Отдавая себя неумело, в невозможности с кем-то и без…

Как-то так, не спокойно, не тихо, до утра в ожидании ночи,

Продолжая душевное лихо, это ад или даже короче…

Эта жизнь…

Эта жизнь невозможно приятна,

Коротка, как улыбки души

И кому-то кричат уже снято,

На запястьях наши банши…


По утрам разбегаемся в счастье,

Вечерами от горя саднит,

Создаём себе сами ненастья,

Беспокойных сердец колорит…


Я не знаю, зачем собирать,

В рюкзаки бесполезные карты

И мечтать, и себя истязать,

От пустого в маршруте азарта.


Понимая — расходы не там,

Не в то время, не в этой… не с теми.

Доедая сухой круасан,

Потому, что вчера не доели…


И наверно, я старше не стану,

Этой жизни, любви и души,

Потому что с рассветом достану

И напялю на руку банши…

Обрекая себя на страдания…

Посмотрите на этот рассвет и закат, заодно, оцените.

Отыщите того, чего нет и всё это душой полюбите.

Потому что, что есть — ни о чём, постоянная радуга цвета.

И, конечно, оно не при чём, раз всегда перед вами раздето.

И само-собой, если вдруг нет, докучать начинает ночами,

То любой подходящий ответ, будет тем, что решили вы сами…

Принимая, оставив в ничто, ваше самое лучшее чудо,

Вроде, как бы и чудо оно, появляется из ниоткуда…

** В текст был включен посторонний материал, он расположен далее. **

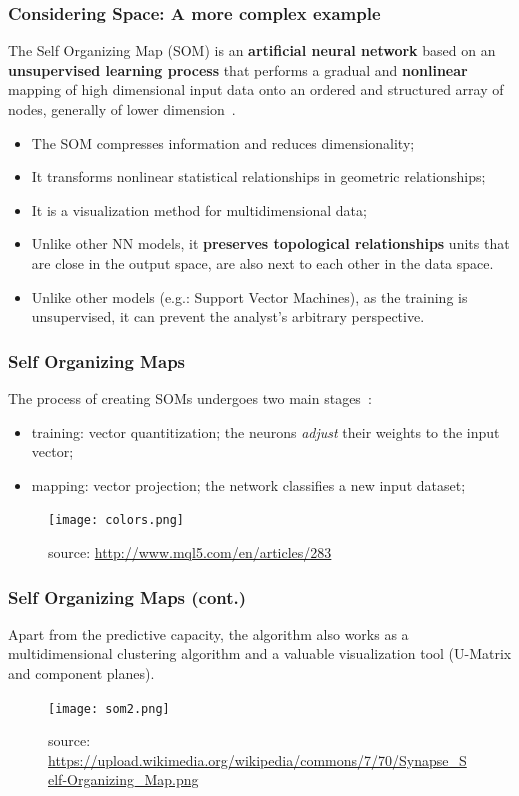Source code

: \documentclass[hyperref={pdfpagelabels=true}]{beamer}
\begin{document}
\begin{frame}
\frametitle{Considering Space: A more complex example}
The Self Organizing Map (SOM) is an \textbf{artificial neural network} based on an \textbf{unsupervised learning process} that performs a gradual and \textbf{nonlinear} mapping of high dimensional input data onto an ordered and structured array of nodes, generally of lower dimension~\cite{gorricha}.
\begin{itemize}
\item <1-> The SOM compresses information and reduces dimensionality;
\item <2-> It transforms nonlinear statistical relationships in geometric relationships;
\item <3-> It is a visualization method for multidimensional data;%
\item <4-> Unlike other NN models, it \textbf{preserves topological relationships} units that are close in the output space, are also next to each other in the data space.%
\item <5-> Unlike other models (e.g.: Support Vector Machines), as the training is unsupervised, it can prevent the analyst's arbitrary perspective.%
\end{itemize}
\end{frame}

\begin{frame}
\frametitle{Self Organizing Maps}
The process of creating SOMs undergoes two main stages~\cite{goat}:
\small{
\begin{itemize}
\item <2-> training: vector quantitization; the neurons \textit{adjust} their weights to the input vector;
\item <3-> mapping: vector projection; the network classifies a new input dataset;
\end{itemize}
}
\begin{figure}
\texttt{[image: colors.png]}
\caption{\tiny{source: \url{http://www.mql5.com/en/articles/283}}}
\end{figure}
\end{frame}

\begin{frame}
\frametitle{Self Organizing Maps (cont.)}
\small{Apart from the predictive capacity, the algorithm also works as a multidimensional clustering algorithm and a valuable visualization tool (U-Matrix and component planes).}
\begin{figure}
\texttt{[image: som2.png]}
\caption{\tiny{source: \url{https://upload.wikimedia.org/wikipedia/commons/7/70/Synapse_Self-Organizing_Map.png}}}
\end{figure}
\end{frame}
\end{document}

И вот-вот, и сроднились ни с чем, раскопав в самых лучших мгновениях,

Но вопрос остаётся — зачем? вы себе отыскали сомнения,

Оставляя надолго таким, убирая в глубины сознания,

Применяя всё это к другим, обрекая себя на страдания…

Есть люди, что не навсегда…

Есть люди, что не навсегда,

Такие Гемеоны чувств,

Они меняют города,

Поток признаний дарят с уст,

Которым вечность, даже, впору,

Но это все пустой контекст,

Порою, надписи к заботу,

Куда имеют больший вес…


Они умеют зажигаться,

Как та звезда чужих плеяд,

Но это всё, что может статься.

Недолго будет звездопад,

Как и распятия для чувств,

У них готовы, как всегда,

Такие Гемеоны чувств,

Есть люди, что не навсегда…

Как мало тех…

Как мало тех, кто жизнь отдаст и за любовь пойдёт на плаху,

Не оболжет, и не предаст, сорвёт последнюю рубаху,

Ради бесценных этих чувств, которых редко, кто познал.

Любые выкрики из уст, не факт, что счастья идеал…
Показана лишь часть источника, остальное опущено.